Where do we find the first mention of the expression "Mary, Mother of the Church"? Two Church Fathers, St. Augustine and St. Leo the Great, give us the first glimpses of it. The first affirms that Mary is "the mother of the members of Christ"; the second says: "The whole community of the faithful was begotten with Christ at the Nativity."
Bishop Dominique Le Tourneau, author of the Encyclopedic Dictionary of Mary, explains: "This community of the faithful is none other than the Church, who was born from Mary's womb when her head, the Christ, was born." He also cites St. Hilary of Poitiers who, in the fourth century, "emphasizes the link between the birth of Christ from the Virgin Mary and the spiritual birth of Christians": "The Church has her origin in Bethlehem, for she began to exist in Christ" (Tractatus super Psalmos).
For St. Ambrose, the Church was mystically born from the Virgin's womb when she gave birth to the incarnate Word. "It is rightly said that [Mary] was married and was a virgin, for she was the figure of the Church, who is immaculate, yet espoused. The Virgin conceived us spiritually, and the Virgin brought us into the world without groaning" (De institutione virginis).

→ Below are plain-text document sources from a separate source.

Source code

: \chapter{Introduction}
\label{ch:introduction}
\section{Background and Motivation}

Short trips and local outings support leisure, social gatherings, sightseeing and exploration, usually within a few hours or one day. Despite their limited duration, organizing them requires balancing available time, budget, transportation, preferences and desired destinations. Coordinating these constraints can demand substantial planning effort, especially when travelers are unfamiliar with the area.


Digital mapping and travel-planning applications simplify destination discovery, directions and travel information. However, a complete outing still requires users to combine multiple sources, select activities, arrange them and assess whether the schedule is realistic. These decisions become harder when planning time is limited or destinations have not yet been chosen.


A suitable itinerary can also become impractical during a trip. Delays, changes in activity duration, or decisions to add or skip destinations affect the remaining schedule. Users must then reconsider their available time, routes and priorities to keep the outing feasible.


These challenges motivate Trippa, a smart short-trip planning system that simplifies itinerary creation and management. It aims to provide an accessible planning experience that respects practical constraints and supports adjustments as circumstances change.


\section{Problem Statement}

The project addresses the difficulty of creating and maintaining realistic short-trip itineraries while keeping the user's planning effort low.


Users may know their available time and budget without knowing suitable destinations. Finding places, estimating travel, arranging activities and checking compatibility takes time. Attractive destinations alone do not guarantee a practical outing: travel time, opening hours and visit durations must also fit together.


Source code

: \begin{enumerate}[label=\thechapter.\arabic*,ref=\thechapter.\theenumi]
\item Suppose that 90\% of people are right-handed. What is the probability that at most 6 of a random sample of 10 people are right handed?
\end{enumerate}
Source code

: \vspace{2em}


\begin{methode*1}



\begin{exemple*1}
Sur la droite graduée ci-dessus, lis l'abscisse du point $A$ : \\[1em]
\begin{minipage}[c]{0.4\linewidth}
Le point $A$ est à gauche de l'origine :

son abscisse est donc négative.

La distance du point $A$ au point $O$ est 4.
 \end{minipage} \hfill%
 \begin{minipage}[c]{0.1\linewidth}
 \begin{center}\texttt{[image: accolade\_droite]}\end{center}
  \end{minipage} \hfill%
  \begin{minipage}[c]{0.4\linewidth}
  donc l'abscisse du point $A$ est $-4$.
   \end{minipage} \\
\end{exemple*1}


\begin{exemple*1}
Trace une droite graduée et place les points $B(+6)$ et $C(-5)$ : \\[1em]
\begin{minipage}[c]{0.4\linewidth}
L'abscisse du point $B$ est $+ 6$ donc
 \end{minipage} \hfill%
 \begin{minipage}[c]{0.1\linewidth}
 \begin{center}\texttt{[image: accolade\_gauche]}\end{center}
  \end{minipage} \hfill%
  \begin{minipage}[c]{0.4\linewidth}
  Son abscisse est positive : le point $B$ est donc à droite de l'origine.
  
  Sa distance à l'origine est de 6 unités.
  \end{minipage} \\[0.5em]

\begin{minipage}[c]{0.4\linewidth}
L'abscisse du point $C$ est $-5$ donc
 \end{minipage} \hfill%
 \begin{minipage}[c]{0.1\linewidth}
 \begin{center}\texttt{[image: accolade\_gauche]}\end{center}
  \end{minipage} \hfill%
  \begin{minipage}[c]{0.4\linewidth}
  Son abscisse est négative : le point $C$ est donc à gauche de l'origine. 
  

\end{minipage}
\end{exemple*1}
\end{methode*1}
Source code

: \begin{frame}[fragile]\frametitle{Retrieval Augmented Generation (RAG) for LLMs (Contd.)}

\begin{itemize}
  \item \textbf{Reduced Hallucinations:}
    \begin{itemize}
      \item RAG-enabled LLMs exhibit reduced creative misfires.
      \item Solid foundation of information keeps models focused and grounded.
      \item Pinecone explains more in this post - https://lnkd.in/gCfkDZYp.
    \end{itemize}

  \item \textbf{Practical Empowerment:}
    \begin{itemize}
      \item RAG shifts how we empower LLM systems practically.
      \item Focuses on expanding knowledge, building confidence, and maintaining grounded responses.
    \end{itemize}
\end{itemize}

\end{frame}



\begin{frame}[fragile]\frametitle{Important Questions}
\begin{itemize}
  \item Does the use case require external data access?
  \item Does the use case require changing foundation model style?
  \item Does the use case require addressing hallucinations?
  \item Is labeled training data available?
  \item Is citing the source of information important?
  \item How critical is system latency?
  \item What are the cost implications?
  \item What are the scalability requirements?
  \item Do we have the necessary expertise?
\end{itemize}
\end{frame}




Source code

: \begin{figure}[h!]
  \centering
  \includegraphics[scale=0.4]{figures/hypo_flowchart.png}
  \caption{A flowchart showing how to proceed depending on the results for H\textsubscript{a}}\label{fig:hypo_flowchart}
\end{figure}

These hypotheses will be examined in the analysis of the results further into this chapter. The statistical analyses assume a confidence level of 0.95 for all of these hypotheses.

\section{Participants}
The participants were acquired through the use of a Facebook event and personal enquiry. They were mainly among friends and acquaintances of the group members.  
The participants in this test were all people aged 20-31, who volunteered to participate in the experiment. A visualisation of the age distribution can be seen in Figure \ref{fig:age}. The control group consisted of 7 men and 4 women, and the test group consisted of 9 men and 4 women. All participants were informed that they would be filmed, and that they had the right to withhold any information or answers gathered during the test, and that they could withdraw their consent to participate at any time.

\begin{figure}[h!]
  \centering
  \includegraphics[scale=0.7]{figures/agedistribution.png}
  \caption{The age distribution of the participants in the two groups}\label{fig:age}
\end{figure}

The first person to use the title "Mother of the Church" specifically, according to Bishop Le Tourneau, seems to be a certain Berengaud de Ferrières, a Benedictine monk of the 9th century.
After these, the popes issued their own statements. "The Catholic Church, instructed by the magisterium of the Holy Spirit, has always professed the highest devotion to Mary, as the most loving Mother, who was left as an inheritance by the very voice of Jesus, her dying spouse," Benedict XIV wrote in his bull Gloriosæ Dominæ, in 1748. Then Leo XIII (1878-1903) declared that "she showed herself to be truly Mother of the Church and was truly Teacher and Queen of the Apostles." In 2009, Benedict XVI himself mentioned this title.